BEGIN

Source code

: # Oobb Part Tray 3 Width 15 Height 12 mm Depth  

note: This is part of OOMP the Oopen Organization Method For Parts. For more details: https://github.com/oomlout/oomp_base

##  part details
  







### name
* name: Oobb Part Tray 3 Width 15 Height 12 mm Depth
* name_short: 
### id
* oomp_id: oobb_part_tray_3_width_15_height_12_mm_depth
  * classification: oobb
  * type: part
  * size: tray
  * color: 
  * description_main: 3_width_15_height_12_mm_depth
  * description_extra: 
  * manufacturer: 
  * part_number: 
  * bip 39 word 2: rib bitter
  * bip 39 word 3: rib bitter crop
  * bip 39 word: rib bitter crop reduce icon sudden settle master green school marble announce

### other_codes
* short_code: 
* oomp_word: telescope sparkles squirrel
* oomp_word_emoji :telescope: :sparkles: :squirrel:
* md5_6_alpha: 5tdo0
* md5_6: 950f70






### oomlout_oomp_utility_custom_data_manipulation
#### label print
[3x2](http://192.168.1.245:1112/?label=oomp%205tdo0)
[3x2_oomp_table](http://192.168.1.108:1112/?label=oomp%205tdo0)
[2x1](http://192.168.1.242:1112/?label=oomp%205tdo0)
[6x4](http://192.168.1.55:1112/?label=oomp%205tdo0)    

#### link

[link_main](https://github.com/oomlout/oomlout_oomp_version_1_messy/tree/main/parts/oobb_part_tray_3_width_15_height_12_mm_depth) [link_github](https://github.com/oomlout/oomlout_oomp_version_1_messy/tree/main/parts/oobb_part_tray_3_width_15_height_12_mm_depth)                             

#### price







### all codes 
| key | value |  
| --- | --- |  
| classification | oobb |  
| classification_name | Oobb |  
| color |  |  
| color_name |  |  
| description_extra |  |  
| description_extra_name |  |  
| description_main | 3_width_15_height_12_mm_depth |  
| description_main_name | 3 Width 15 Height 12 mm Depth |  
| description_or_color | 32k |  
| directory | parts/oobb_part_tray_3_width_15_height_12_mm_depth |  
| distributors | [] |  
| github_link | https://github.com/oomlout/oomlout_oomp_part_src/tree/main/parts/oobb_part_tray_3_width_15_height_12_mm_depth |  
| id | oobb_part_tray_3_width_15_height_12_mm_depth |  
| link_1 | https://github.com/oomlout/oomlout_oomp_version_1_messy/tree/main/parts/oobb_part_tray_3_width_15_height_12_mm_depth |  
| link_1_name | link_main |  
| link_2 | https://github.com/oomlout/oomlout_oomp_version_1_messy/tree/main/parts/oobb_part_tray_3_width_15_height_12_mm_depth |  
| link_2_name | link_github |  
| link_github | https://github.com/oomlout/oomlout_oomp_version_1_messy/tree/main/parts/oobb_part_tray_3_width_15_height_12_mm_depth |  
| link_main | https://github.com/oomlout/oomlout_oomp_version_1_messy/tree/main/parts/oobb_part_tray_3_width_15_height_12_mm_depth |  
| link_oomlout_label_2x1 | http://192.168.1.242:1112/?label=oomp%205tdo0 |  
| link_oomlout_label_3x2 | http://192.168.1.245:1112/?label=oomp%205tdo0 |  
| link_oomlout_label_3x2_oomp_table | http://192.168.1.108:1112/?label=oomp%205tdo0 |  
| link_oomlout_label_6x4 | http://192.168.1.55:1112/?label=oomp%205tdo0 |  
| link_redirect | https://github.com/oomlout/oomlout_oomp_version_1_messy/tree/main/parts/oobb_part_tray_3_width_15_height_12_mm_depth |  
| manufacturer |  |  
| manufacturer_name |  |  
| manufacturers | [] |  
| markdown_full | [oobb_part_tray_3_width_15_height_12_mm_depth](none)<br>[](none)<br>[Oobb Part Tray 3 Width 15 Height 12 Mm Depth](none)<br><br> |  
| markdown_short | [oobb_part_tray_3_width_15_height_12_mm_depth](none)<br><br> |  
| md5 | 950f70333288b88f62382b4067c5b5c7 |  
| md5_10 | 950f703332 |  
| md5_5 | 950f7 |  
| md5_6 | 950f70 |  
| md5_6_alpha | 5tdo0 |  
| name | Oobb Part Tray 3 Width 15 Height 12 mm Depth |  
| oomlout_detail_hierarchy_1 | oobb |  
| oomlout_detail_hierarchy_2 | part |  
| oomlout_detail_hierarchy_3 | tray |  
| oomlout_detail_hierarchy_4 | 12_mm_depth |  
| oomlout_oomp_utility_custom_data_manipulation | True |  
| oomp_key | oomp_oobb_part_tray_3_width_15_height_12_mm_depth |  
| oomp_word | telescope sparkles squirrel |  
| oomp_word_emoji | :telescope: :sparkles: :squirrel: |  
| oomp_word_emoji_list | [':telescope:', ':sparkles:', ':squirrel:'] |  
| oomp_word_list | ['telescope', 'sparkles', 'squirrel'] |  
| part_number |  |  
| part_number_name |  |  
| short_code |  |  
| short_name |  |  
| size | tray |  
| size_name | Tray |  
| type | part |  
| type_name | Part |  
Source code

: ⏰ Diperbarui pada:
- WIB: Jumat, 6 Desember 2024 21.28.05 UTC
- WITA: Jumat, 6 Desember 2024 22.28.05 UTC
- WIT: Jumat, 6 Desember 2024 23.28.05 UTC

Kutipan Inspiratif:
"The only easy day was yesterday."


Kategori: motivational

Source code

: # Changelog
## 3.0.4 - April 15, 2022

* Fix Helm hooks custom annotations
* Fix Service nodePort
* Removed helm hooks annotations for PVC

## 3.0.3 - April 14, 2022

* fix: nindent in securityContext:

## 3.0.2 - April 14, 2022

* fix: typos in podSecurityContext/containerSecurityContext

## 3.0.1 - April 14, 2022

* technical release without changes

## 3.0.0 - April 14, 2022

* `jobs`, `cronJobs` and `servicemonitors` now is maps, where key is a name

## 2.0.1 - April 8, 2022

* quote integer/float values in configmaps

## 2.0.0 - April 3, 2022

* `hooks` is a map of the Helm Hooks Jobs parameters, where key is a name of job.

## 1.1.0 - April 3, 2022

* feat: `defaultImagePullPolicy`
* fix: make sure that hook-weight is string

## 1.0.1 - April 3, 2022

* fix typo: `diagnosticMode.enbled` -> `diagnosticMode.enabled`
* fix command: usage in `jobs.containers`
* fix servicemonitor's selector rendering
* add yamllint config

END

* How to complete this task: With nothing left out, output the whole listing exactly.

* Expected output:
Source code

: # Oobb Part Tray 3 Width 15 Height 12 mm Depth  

note: This is part of OOMP the Oopen Organization Method For Parts. For more details: https://github.com/oomlout/oomp_base

##  part details
  







### name
* name: Oobb Part Tray 3 Width 15 Height 12 mm Depth
* name_short: 
### id
* oomp_id: oobb_part_tray_3_width_15_height_12_mm_depth
  * classification: oobb
  * type: part
  * size: tray
  * color: 
  * description_main: 3_width_15_height_12_mm_depth
  * description_extra: 
  * manufacturer: 
  * part_number: 
  * bip 39 word 2: rib bitter
  * bip 39 word 3: rib bitter crop
  * bip 39 word: rib bitter crop reduce icon sudden settle master green school marble announce

### other_codes
* short_code: 
* oomp_word: telescope sparkles squirrel
* oomp_word_emoji :telescope: :sparkles: :squirrel:
* md5_6_alpha: 5tdo0
* md5_6: 950f70






### oomlout_oomp_utility_custom_data_manipulation
#### label print
[3x2](http://192.168.1.245:1112/?label=oomp%205tdo0)
[3x2_oomp_table](http://192.168.1.108:1112/?label=oomp%205tdo0)
[2x1](http://192.168.1.242:1112/?label=oomp%205tdo0)
[6x4](http://192.168.1.55:1112/?label=oomp%205tdo0)    

#### link

[link_main](https://github.com/oomlout/oomlout_oomp_version_1_messy/tree/main/parts/oobb_part_tray_3_width_15_height_12_mm_depth) [link_github](https://github.com/oomlout/oomlout_oomp_version_1_messy/tree/main/parts/oobb_part_tray_3_width_15_height_12_mm_depth)                             

#### price







### all codes 
| key | value |  
| --- | --- |  
| classification | oobb |  
| classification_name | Oobb |  
| color |  |  
| color_name |  |  
| description_extra |  |  
| description_extra_name |  |  
| description_main | 3_width_15_height_12_mm_depth |  
| description_main_name | 3 Width 15 Height 12 mm Depth |  
| description_or_color | 32k |  
| directory | parts/oobb_part_tray_3_width_15_height_12_mm_depth |  
| distributors | [] |  
| github_link | https://github.com/oomlout/oomlout_oomp_part_src/tree/main/parts/oobb_part_tray_3_width_15_height_12_mm_depth |  
| id | oobb_part_tray_3_width_15_height_12_mm_depth |  
| link_1 | https://github.com/oomlout/oomlout_oomp_version_1_messy/tree/main/parts/oobb_part_tray_3_width_15_height_12_mm_depth |  
| link_1_name | link_main |  
| link_2 | https://github.com/oomlout/oomlout_oomp_version_1_messy/tree/main/parts/oobb_part_tray_3_width_15_height_12_mm_depth |  
| link_2_name | link_github |  
| link_github | https://github.com/oomlout/oomlout_oomp_version_1_messy/tree/main/parts/oobb_part_tray_3_width_15_height_12_mm_depth |  
| link_main | https://github.com/oomlout/oomlout_oomp_version_1_messy/tree/main/parts/oobb_part_tray_3_width_15_height_12_mm_depth |  
| link_oomlout_label_2x1 | http://192.168.1.242:1112/?label=oomp%205tdo0 |  
| link_oomlout_label_3x2 | http://192.168.1.245:1112/?label=oomp%205tdo0 |  
| link_oomlout_label_3x2_oomp_table | http://192.168.1.108:1112/?label=oomp%205tdo0 |  
| link_oomlout_label_6x4 | http://192.168.1.55:1112/?label=oomp%205tdo0 |  
| link_redirect | https://github.com/oomlout/oomlout_oomp_version_1_messy/tree/main/parts/oobb_part_tray_3_width_15_height_12_mm_depth |  
| manufacturer |  |  
| manufacturer_name |  |  
| manufacturers | [] |  
| markdown_full | [oobb_part_tray_3_width_15_height_12_mm_depth](none)<br>[](none)<br>[Oobb Part Tray 3 Width 15 Height 12 Mm Depth](none)<br><br> |  
| markdown_short | [oobb_part_tray_3_width_15_height_12_mm_depth](none)<br><br> |  
| md5 | 950f70333288b88f62382b4067c5b5c7 |  
| md5_10 | 950f703332 |  
| md5_5 | 950f7 |  
| md5_6 | 950f70 |  
| md5_6_alpha | 5tdo0 |  
| name | Oobb Part Tray 3 Width 15 Height 12 mm Depth |  
| oomlout_detail_hierarchy_1 | oobb |  
| oomlout_detail_hierarchy_2 | part |  
| oomlout_detail_hierarchy_3 | tray |  
| oomlout_detail_hierarchy_4 | 12_mm_depth |  
| oomlout_oomp_utility_custom_data_manipulation | True |  
| oomp_key | oomp_oobb_part_tray_3_width_15_height_12_mm_depth |  
| oomp_word | telescope sparkles squirrel |  
| oomp_word_emoji | :telescope: :sparkles: :squirrel: |  
| oomp_word_emoji_list | [':telescope:', ':sparkles:', ':squirrel:'] |  
| oomp_word_list | ['telescope', 'sparkles', 'squirrel'] |  
| part_number |  |  
| part_number_name |  |  
| short_code |  |  
| short_name |  |  
| size | tray |  
| size_name | Tray |  
| type | part |  
| type_name | Part |  
Source code

: ⏰ Diperbarui pada:
- WIB: Jumat, 6 Desember 2024 21.28.05 UTC
- WITA: Jumat, 6 Desember 2024 22.28.05 UTC
- WIT: Jumat, 6 Desember 2024 23.28.05 UTC

Kutipan Inspiratif:
"The only easy day was yesterday."


Kategori: motivational

Source code

: # Changelog
## 3.0.4 - April 15, 2022

* Fix Helm hooks custom annotations
* Fix Service nodePort
* Removed helm hooks annotations for PVC

## 3.0.3 - April 14, 2022

* fix: nindent in securityContext:

## 3.0.2 - April 14, 2022

* fix: typos in podSecurityContext/containerSecurityContext

## 3.0.1 - April 14, 2022

* technical release without changes

## 3.0.0 - April 14, 2022

* `jobs`, `cronJobs` and `servicemonitors` now is maps, where key is a name

## 2.0.1 - April 8, 2022

* quote integer/float values in configmaps

## 2.0.0 - April 3, 2022

* `hooks` is a map of the Helm Hooks Jobs parameters, where key is a name of job.

## 1.1.0 - April 3, 2022

* feat: `defaultImagePullPolicy`
* fix: make sure that hook-weight is string

## 1.0.1 - April 3, 2022

* fix typo: `diagnosticMode.enbled` -> `diagnosticMode.enabled`
* fix command: usage in `jobs.containers`
* fix servicemonitor's selector rendering
* add yamllint config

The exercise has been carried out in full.